*** Opening AVAILABLE RECORDS ***
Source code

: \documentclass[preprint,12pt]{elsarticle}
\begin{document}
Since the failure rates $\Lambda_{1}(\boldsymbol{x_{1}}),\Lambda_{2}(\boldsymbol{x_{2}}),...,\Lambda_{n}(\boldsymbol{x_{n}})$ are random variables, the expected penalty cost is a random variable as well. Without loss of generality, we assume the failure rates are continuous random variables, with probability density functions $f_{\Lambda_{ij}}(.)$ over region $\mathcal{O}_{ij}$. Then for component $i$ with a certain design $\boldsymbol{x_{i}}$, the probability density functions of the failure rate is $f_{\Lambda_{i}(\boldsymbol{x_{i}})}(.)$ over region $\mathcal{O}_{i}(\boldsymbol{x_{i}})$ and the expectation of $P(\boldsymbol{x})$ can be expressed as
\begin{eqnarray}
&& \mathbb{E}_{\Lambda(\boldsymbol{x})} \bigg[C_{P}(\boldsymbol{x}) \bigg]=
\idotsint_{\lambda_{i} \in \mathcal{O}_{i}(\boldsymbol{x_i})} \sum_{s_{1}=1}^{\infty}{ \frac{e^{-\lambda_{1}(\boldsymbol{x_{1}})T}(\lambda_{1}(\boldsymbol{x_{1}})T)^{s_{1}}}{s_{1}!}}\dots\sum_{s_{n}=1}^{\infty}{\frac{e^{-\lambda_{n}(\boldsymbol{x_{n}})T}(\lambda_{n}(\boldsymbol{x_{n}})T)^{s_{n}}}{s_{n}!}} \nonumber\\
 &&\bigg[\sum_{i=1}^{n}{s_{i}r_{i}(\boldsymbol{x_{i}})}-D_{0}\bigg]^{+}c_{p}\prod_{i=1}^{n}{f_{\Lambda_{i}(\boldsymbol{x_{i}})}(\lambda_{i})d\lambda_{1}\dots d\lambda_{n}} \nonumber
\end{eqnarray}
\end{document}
*** Closing AVAILABLE RECORDS ***
TASK TO COMPLETE
Reproduce each line of the material above precisely.

RESULT
Source code

: \documentclass[preprint,12pt]{elsarticle}
\begin{document}
Since the failure rates $\Lambda_{1}(\boldsymbol{x_{1}}),\Lambda_{2}(\boldsymbol{x_{2}}),...,\Lambda_{n}(\boldsymbol{x_{n}})$ are random variables, the expected penalty cost is a random variable as well. Without loss of generality, we assume the failure rates are continuous random variables, with probability density functions $f_{\Lambda_{ij}}(.)$ over region $\mathcal{O}_{ij}$. Then for component $i$ with a certain design $\boldsymbol{x_{i}}$, the probability density functions of the failure rate is $f_{\Lambda_{i}(\boldsymbol{x_{i}})}(.)$ over region $\mathcal{O}_{i}(\boldsymbol{x_{i}})$ and the expectation of $P(\boldsymbol{x})$ can be expressed as
\begin{eqnarray}
&& \mathbb{E}_{\Lambda(\boldsymbol{x})} \bigg[C_{P}(\boldsymbol{x}) \bigg]=
\idotsint_{\lambda_{i} \in \mathcal{O}_{i}(\boldsymbol{x_i})} \sum_{s_{1}=1}^{\infty}{ \frac{e^{-\lambda_{1}(\boldsymbol{x_{1}})T}(\lambda_{1}(\boldsymbol{x_{1}})T)^{s_{1}}}{s_{1}!}}\dots\sum_{s_{n}=1}^{\infty}{\frac{e^{-\lambda_{n}(\boldsymbol{x_{n}})T}(\lambda_{n}(\boldsymbol{x_{n}})T)^{s_{n}}}{s_{n}!}} \nonumber\\
 &&\bigg[\sum_{i=1}^{n}{s_{i}r_{i}(\boldsymbol{x_{i}})}-D_{0}\bigg]^{+}c_{p}\prod_{i=1}^{n}{f_{\Lambda_{i}(\boldsymbol{x_{i}})}(\lambda_{i})d\lambda_{1}\dots d\lambda_{n}} \nonumber
\end{eqnarray}
\end{document}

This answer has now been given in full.